The adjustment from high school to college is certainly not
a smooth process but it is one that every incoming freshman must face. While I’ve only nailed down one semester of
college so far, I’ve come to believe that it’s in this first semester that you establish
your college lifestyle. The habits you
pick up in the first four months as a newly christened college student can very
well determine your successes and failures throughout your college career.
Obviously homework is a much different ball game in college
compared to high school. There’s no such
thing as “busy work” in college. It may
be a broad generalization but most professors don’t give out fluff or filler
assignments for the fun of it. And while the amount of homework may
significantly decrease compared to that of a typical high school AP or IB
student, it’s not to say that that small amount won’t take twice as long to
complete.
I learned this all
too quickly when I found myself awake at 3 AM on a Thursday night barely
staying awake through an hour long Frontline documentary about the stock market.
Even though I had been given my
MacroEconomics assignment earlier that week, I had just assumed the work was
going to be pretty basic and would take no more than a half an hour to
complete. I mean, there were only 5 questions
and in glancing over them they seemed pretty basic. But there I was that Thursday night, with just
6 hours to go before my problem set was due. It was torture trying to keep my eyeballs open
after realizing the answer to question one could only be found through watching
this absurdly boring documentary. Lesson learned.
Needless to say from that point forward I made sure to read
through my homework much more carefully before causally brushing it off to do
later. Now, I’m no master at homework, I
sometimes still procrastinate just like everyone else but if any lessons can be
taken from this it’s that in college there are no rules. Anything goes. Professors could very well make you watch a
movie for a homework assignment and ask you to write a ten page paper on a five
minute scene from it. In hindsight it
seems pretty obvious but when you’re in that moment of truth, deciding to be
proactive or not, you don’t really think about the repercussions.

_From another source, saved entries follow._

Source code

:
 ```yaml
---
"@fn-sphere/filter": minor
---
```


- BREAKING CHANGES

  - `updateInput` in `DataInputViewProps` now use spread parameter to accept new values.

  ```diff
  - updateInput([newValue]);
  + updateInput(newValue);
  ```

It’s the same for anything you do in college,
not just homework. No one’s there to tell you what to do, no one’s going to
stop you either. It’s a simple concept,
but it seems like in college, everyone always forgets to actually apply it. So, just make sure you think things out and
consider all the costs of the decisions you make.
Until next time-
Well said and so true! Plus think about this - would you want a surgeon operating on you who skimmed through his medical books to become a doctor? I think not. lol In order to be the best in your field, you must work willing to put in a lot of time and effort and work with great diligence.